***** DATA FOR THIS EXERCISE *****

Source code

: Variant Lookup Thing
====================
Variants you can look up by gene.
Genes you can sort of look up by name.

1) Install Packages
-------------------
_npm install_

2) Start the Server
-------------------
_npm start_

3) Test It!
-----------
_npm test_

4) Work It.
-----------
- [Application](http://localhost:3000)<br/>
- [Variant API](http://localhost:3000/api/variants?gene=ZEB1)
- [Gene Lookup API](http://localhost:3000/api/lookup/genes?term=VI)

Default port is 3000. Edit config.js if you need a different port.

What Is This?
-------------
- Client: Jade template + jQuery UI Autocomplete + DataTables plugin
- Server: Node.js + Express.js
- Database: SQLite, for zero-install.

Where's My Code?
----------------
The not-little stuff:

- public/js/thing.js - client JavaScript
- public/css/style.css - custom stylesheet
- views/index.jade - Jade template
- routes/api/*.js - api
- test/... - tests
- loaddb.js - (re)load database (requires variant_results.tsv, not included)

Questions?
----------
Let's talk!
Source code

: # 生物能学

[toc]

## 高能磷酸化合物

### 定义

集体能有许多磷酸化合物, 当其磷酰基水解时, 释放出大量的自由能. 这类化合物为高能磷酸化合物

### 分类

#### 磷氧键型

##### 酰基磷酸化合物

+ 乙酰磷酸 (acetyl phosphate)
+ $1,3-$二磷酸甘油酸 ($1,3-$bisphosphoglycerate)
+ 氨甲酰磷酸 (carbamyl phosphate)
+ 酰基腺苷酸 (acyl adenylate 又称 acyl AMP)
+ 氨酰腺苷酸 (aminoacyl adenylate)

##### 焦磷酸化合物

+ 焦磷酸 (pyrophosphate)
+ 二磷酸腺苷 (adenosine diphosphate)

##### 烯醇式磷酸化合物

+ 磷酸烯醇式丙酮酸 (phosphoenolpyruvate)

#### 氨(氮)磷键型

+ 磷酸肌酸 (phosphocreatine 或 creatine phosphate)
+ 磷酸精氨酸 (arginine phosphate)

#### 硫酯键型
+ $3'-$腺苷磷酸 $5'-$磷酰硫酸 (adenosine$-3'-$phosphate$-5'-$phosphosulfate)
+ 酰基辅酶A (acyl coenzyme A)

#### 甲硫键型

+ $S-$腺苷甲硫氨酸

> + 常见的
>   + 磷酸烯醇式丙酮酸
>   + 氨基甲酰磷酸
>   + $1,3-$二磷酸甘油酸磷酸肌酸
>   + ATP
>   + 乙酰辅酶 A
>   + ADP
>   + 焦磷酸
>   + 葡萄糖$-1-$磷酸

*****
***** DATA FOR THIS EXERCISE *****

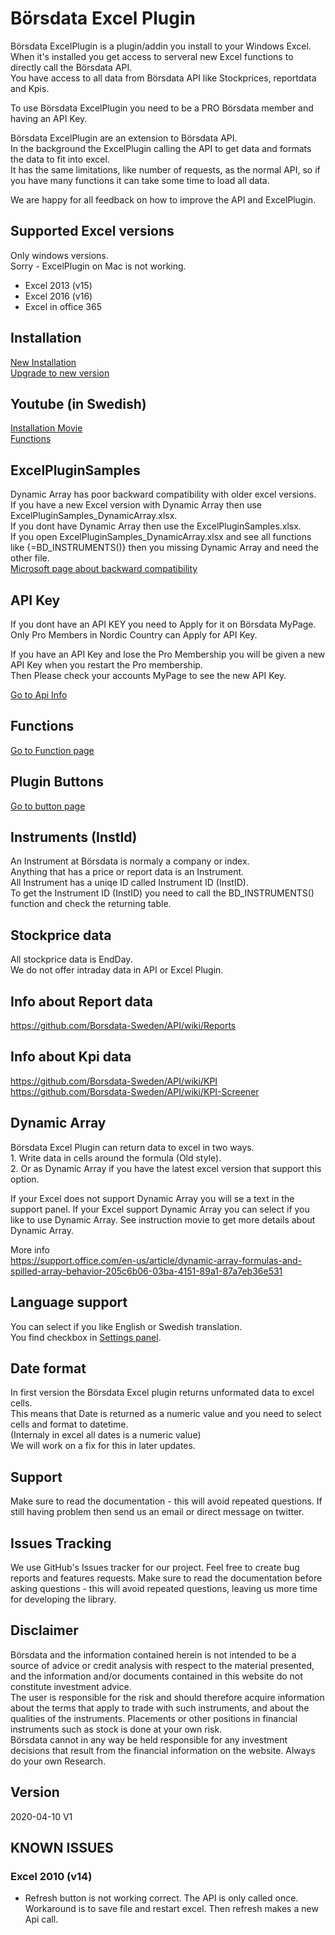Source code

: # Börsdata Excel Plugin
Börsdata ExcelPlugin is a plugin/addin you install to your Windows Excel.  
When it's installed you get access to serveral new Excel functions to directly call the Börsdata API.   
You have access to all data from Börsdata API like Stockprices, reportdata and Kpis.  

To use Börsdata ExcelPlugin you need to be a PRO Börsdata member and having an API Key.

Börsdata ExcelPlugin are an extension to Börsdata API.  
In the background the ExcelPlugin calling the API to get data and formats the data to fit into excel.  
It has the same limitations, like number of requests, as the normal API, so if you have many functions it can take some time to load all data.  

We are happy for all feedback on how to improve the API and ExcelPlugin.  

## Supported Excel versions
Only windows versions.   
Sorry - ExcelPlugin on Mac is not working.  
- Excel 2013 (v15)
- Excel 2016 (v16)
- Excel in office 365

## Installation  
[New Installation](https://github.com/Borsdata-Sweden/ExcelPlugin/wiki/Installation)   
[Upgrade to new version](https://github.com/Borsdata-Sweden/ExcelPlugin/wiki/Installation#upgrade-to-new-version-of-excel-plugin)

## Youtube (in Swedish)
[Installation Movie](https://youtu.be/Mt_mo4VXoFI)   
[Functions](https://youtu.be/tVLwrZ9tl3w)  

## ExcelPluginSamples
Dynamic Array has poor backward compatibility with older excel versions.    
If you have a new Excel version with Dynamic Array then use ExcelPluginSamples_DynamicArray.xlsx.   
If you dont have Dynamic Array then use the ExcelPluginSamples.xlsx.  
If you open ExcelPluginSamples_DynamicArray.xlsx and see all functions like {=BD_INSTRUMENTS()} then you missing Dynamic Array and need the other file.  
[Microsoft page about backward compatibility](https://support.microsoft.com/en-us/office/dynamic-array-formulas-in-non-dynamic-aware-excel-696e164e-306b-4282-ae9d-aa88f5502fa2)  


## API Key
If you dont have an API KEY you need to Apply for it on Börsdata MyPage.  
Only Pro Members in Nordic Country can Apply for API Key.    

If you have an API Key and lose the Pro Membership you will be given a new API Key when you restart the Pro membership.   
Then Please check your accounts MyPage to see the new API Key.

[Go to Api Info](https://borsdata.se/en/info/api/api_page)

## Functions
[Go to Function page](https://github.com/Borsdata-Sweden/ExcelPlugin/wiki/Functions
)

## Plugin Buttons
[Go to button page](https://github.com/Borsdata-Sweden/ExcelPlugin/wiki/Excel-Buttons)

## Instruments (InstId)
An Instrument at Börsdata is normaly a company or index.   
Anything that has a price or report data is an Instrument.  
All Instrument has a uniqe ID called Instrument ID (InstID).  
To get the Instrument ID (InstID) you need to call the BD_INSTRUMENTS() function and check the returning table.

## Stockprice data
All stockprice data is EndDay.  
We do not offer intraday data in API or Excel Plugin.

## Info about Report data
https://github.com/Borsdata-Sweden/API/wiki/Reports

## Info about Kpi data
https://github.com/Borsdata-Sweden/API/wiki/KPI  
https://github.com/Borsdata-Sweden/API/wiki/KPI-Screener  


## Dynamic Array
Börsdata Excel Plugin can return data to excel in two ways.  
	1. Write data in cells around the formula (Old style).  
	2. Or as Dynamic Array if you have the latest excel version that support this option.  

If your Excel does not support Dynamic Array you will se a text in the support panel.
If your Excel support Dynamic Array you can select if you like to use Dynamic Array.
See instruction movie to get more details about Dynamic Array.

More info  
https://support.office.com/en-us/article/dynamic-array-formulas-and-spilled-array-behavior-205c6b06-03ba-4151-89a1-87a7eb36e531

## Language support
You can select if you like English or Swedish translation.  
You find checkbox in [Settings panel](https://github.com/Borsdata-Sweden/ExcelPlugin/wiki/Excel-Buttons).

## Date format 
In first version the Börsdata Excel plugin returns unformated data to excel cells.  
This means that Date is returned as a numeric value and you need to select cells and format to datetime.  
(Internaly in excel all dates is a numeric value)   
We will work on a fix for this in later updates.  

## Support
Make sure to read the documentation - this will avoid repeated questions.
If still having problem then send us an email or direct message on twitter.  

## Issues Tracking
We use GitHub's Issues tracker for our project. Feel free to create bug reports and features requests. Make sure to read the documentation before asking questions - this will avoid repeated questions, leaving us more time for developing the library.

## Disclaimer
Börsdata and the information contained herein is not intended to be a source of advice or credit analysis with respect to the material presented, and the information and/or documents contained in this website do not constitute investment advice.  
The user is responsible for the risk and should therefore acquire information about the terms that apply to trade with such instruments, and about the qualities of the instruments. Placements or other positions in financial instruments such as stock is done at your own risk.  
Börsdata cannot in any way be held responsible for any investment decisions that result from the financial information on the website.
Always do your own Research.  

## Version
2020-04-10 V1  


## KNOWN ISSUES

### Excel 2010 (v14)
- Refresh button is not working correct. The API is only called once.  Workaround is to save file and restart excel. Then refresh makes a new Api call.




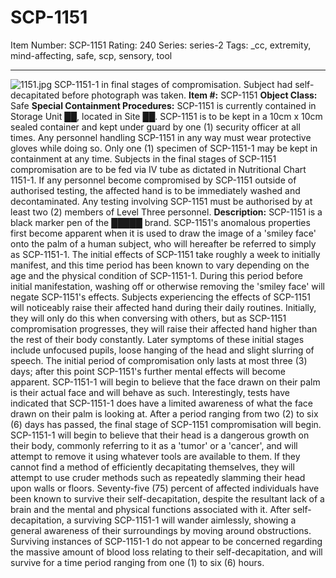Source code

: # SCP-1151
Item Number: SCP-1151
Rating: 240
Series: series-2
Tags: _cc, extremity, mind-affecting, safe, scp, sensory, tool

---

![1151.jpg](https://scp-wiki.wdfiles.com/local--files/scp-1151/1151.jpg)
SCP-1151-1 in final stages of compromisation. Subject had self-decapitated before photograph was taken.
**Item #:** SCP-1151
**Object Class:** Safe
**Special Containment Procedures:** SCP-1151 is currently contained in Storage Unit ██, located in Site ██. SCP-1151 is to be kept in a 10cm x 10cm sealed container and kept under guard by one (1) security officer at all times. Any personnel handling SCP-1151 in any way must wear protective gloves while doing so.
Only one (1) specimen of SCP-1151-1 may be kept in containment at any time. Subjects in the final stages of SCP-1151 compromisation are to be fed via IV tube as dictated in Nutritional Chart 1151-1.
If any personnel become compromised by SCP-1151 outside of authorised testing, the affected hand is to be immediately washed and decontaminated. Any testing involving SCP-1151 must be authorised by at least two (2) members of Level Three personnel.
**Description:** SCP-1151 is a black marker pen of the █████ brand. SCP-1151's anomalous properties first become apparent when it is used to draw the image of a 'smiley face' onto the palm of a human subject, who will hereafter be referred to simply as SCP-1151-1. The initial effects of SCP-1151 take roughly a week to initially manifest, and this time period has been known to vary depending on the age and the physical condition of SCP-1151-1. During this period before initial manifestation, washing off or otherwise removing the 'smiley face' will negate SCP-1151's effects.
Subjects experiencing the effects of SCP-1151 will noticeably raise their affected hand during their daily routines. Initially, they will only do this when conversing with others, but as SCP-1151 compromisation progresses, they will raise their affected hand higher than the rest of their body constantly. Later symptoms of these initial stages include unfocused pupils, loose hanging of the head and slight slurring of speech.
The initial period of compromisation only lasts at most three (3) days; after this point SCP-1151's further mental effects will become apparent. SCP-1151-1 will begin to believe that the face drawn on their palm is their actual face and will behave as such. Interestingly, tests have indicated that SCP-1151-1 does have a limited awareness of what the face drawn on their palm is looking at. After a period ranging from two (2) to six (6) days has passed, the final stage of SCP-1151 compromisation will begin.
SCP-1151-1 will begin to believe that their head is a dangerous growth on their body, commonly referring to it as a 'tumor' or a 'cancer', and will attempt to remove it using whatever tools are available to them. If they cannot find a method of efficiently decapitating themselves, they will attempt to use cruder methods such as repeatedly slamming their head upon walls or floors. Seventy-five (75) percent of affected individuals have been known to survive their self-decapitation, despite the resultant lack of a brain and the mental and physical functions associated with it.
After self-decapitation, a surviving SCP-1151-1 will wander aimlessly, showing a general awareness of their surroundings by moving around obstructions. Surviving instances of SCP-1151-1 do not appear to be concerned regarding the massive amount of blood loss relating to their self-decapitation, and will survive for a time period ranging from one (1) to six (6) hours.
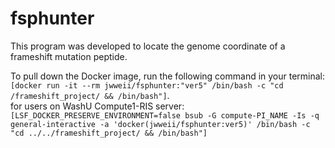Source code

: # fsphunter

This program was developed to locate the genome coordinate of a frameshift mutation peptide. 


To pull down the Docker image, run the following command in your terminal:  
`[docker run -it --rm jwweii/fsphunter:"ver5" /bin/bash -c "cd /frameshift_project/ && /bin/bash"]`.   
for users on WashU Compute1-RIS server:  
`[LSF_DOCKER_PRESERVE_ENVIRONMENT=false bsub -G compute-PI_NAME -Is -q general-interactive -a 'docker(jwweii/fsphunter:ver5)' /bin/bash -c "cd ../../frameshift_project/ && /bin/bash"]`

*****
***** DATA FOR THIS EXERCISE *****

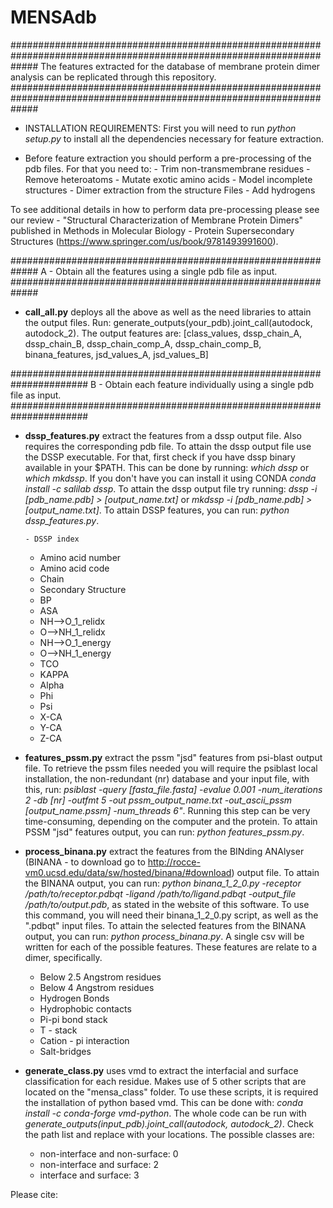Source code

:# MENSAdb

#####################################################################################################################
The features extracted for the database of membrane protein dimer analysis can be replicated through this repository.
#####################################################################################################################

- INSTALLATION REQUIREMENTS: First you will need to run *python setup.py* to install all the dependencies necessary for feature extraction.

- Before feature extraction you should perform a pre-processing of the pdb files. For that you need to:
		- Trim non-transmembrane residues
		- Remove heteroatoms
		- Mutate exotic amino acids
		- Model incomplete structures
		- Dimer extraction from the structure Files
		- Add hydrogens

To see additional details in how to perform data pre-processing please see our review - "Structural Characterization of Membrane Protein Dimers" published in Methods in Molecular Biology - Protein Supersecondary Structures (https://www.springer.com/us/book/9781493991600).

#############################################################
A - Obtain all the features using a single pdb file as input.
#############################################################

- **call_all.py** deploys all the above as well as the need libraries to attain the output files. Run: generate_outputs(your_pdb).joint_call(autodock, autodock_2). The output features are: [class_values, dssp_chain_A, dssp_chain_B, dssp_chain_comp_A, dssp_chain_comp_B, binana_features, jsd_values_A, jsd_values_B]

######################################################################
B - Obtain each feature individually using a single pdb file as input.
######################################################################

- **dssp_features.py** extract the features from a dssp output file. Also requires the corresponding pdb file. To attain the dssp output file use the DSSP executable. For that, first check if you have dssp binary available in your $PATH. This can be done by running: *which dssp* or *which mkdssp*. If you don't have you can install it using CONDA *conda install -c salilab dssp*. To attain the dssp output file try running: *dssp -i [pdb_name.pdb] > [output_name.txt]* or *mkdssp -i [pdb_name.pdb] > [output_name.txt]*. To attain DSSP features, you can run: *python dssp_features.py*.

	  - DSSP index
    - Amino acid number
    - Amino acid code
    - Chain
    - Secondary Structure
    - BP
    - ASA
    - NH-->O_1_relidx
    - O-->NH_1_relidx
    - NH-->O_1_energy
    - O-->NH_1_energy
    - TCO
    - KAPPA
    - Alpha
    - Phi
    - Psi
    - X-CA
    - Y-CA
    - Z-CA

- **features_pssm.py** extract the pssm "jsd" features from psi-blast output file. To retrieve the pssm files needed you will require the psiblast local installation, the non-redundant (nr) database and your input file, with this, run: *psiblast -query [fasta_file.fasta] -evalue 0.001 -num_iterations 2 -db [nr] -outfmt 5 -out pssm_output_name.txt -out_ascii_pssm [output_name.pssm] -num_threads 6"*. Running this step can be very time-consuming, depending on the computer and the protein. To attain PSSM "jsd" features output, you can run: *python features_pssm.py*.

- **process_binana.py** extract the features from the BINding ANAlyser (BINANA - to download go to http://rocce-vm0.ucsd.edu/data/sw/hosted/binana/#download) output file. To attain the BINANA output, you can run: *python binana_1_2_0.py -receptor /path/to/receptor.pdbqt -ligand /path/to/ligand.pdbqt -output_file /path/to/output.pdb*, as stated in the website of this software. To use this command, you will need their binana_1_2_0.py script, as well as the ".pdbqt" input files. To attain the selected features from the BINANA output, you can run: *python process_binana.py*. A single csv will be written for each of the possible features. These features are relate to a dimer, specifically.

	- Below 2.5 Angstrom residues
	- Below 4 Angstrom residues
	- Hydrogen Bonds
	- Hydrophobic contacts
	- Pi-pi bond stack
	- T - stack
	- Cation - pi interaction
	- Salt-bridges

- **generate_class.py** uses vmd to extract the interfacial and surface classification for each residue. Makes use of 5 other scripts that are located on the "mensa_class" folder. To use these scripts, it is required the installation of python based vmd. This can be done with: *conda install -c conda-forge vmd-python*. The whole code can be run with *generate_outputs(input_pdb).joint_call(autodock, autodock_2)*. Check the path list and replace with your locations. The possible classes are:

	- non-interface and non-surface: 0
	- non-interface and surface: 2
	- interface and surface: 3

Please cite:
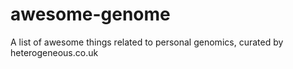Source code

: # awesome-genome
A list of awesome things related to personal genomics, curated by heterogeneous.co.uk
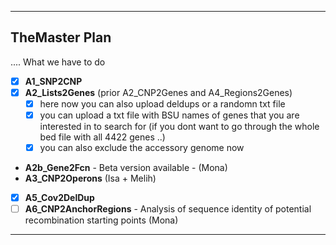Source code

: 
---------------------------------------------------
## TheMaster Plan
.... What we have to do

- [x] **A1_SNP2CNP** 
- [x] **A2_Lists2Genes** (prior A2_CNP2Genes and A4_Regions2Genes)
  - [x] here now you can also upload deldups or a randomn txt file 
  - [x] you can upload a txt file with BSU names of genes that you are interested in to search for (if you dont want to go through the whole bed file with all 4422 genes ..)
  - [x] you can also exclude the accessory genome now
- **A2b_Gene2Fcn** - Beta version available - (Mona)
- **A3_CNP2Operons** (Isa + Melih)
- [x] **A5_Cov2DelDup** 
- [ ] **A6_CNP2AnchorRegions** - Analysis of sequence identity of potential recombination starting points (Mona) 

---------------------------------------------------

*****

#### [WHAT THIS TASK INVOLVES]
Copy out the lines of the records above in which the string "index" appears.

#### [RESULT OF THE TASK]
- views/index.jade - Jade template
An Instrument at Börsdata is normaly a company or index.   
	  - DSSP index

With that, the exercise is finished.